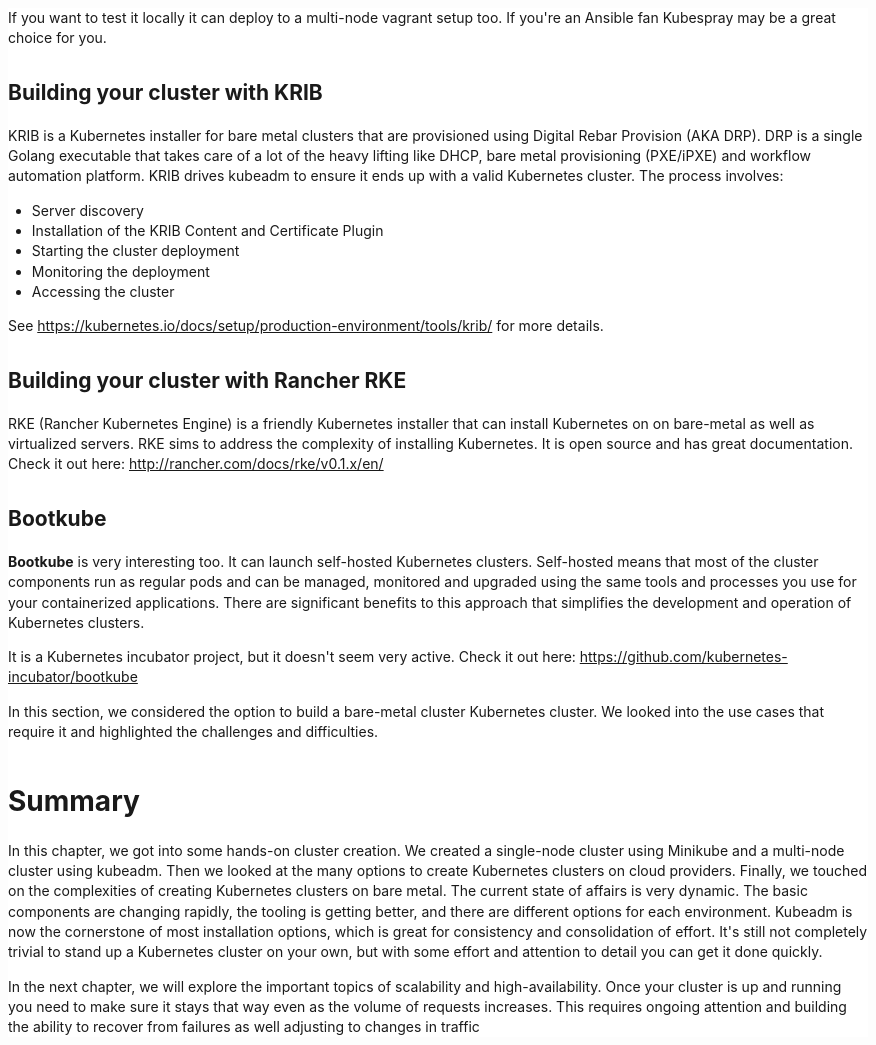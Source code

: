 If you want to test it locally it can deploy to a multi-node vagrant setup too. If you're an Ansible fan Kubespray may be a great choice for you.

## Building your cluster with KRIB

KRIB is a Kubernetes installer for bare metal clusters that are provisioned using Digital Rebar Provision (AKA DRP). DRP is a single Golang executable that takes care of a lot of the heavy lifting like DHCP, bare metal provisioning (PXE/iPXE) and workflow automation platform.
KRIB drives kubeadm to ensure it ends up with a valid Kubernetes cluster. The process involves:
- Server discovery
- Installation of the KRIB Content and Certificate Plugin 
- Starting the cluster deployment
- Monitoring the deployment
- Accessing the cluster

See https://kubernetes.io/docs/setup/production-environment/tools/krib/ for more details.

## Building your cluster with Rancher RKE

RKE (Rancher Kubernetes Engine) is a friendly Kubernetes installer that can install Kubernetes on on bare-metal as well as virtualized servers. RKE sims to address the complexity of installing Kubernetes.
It is open source and has great documentation. Check it out here:
http://rancher.com/docs/rke/v0.1.x/en/ 


## Bootkube

**Bootkube** is very interesting too. It can launch self-hosted Kubernetes clusters. Self-hosted means that most of the cluster components run as regular pods and can be managed, monitored and upgraded using the same tools and processes you use for your containerized applications. There are significant benefits to this approach that simplifies the development and operation of Kubernetes clusters.

It is a Kubernetes incubator project, but it doesn't seem very active. Check it out here:
https://github.com/kubernetes-incubator/bootkube

In this section, we considered the option to build a bare-metal cluster Kubernetes cluster. We looked into the use cases that require it and highlighted the challenges and difficulties.

# Summary

In this chapter, we got into some hands-on cluster creation. We created a single-node cluster using Minikube and a multi-node cluster using kubeadm. Then we looked at the many options to create Kubernetes clusters on cloud providers. Finally, we touched on the complexities of creating Kubernetes clusters on bare metal. The current state of affairs is very dynamic. The basic components are changing rapidly, the tooling is getting better, and there are different options for each environment. Kubeadm is now the cornerstone of most installation options, which is great for consistency and consolidation of effort. It's still not completely trivial to stand up a Kubernetes cluster on your own, but with some effort and attention to detail you can get it done quickly.

In the next chapter, we will explore the important topics of scalability and high-availability. Once your cluster is up and running you need to make sure it stays that way even as the volume of requests increases. This requires ongoing attention and building the ability to recover from failures as well adjusting to changes in traffic
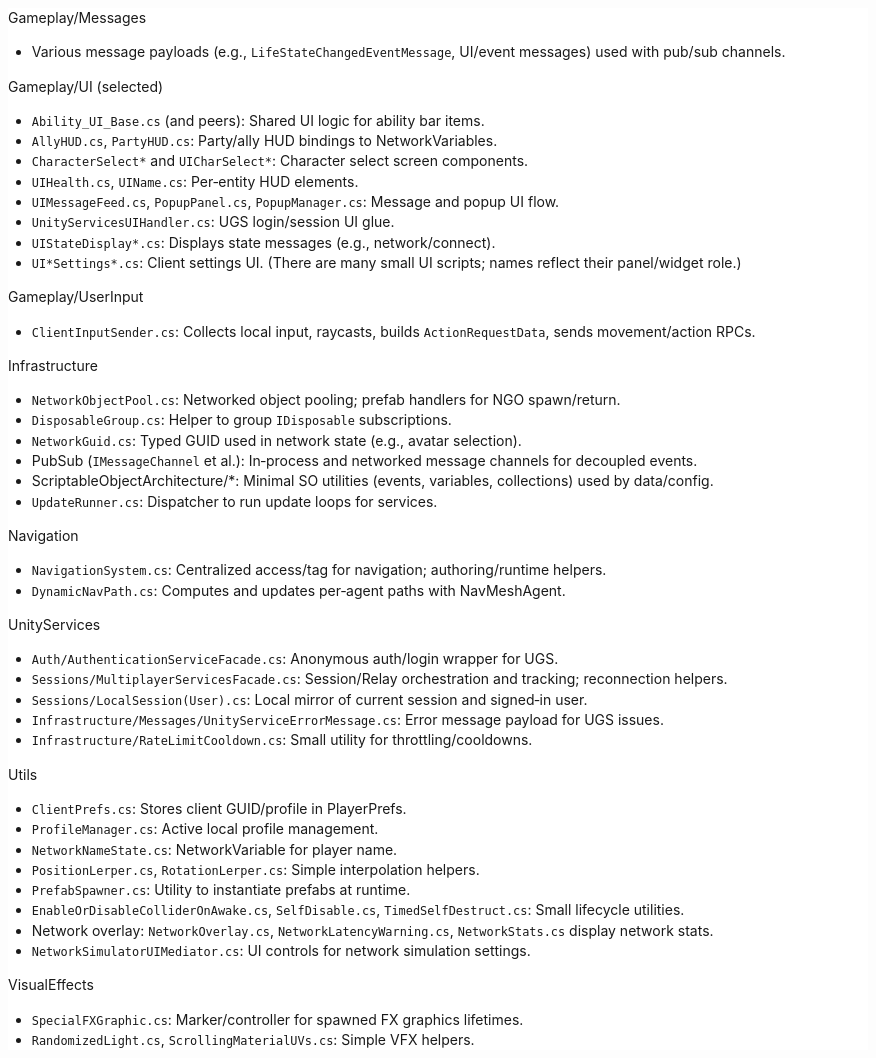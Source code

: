 Gameplay/Messages
- Various message payloads (e.g., `LifeStateChangedEventMessage`, UI/event messages) used with pub/sub channels.

Gameplay/UI (selected)
- `Ability_UI_Base.cs` (and peers): Shared UI logic for ability bar items.
- `AllyHUD.cs`, `PartyHUD.cs`: Party/ally HUD bindings to NetworkVariables.
- `CharacterSelect*` and `UICharSelect*`: Character select screen components.
- `UIHealth.cs`, `UIName.cs`: Per‑entity HUD elements.
- `UIMessageFeed.cs`, `PopupPanel.cs`, `PopupManager.cs`: Message and popup UI flow.
- `UnityServicesUIHandler.cs`: UGS login/session UI glue.
- `UIStateDisplay*.cs`: Displays state messages (e.g., network/connect).
- `UI*Settings*.cs`: Client settings UI.
  (There are many small UI scripts; names reflect their panel/widget role.)

Gameplay/UserInput
- `ClientInputSender.cs`: Collects local input, raycasts, builds `ActionRequestData`, sends movement/action RPCs.

Infrastructure
- `NetworkObjectPool.cs`: Networked object pooling; prefab handlers for NGO spawn/return.
- `DisposableGroup.cs`: Helper to group `IDisposable` subscriptions.
- `NetworkGuid.cs`: Typed GUID used in network state (e.g., avatar selection).
- PubSub (`IMessageChannel` et al.): In‑process and networked message channels for decoupled events.
- ScriptableObjectArchitecture/*: Minimal SO utilities (events, variables, collections) used by data/config.
- `UpdateRunner.cs`: Dispatcher to run update loops for services.

Navigation
- `NavigationSystem.cs`: Centralized access/tag for navigation; authoring/runtime helpers.
- `DynamicNavPath.cs`: Computes and updates per‑agent paths with NavMeshAgent.

UnityServices
- `Auth/AuthenticationServiceFacade.cs`: Anonymous auth/login wrapper for UGS.
- `Sessions/MultiplayerServicesFacade.cs`: Session/Relay orchestration and tracking; reconnection helpers.
- `Sessions/LocalSession(User).cs`: Local mirror of current session and signed‑in user.
- `Infrastructure/Messages/UnityServiceErrorMessage.cs`: Error message payload for UGS issues.
- `Infrastructure/RateLimitCooldown.cs`: Small utility for throttling/cooldowns.

Utils
- `ClientPrefs.cs`: Stores client GUID/profile in PlayerPrefs.
- `ProfileManager.cs`: Active local profile management.
- `NetworkNameState.cs`: NetworkVariable for player name.
- `PositionLerper.cs`, `RotationLerper.cs`: Simple interpolation helpers.
- `PrefabSpawner.cs`: Utility to instantiate prefabs at runtime.
- `EnableOrDisableColliderOnAwake.cs`, `SelfDisable.cs`, `TimedSelfDestruct.cs`: Small lifecycle utilities.
- Network overlay: `NetworkOverlay.cs`, `NetworkLatencyWarning.cs`, `NetworkStats.cs` display network stats.
- `NetworkSimulatorUIMediator.cs`: UI controls for network simulation settings.

VisualEffects
- `SpecialFXGraphic.cs`: Marker/controller for spawned FX graphics lifetimes.
- `RandomizedLight.cs`, `ScrollingMaterialUVs.cs`: Simple VFX helpers.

**INSTRUCTIONS FOR THE TASK:** Using the entries above, give the number of lines that carry the string "installer", without anything else.

**REPLY:** 2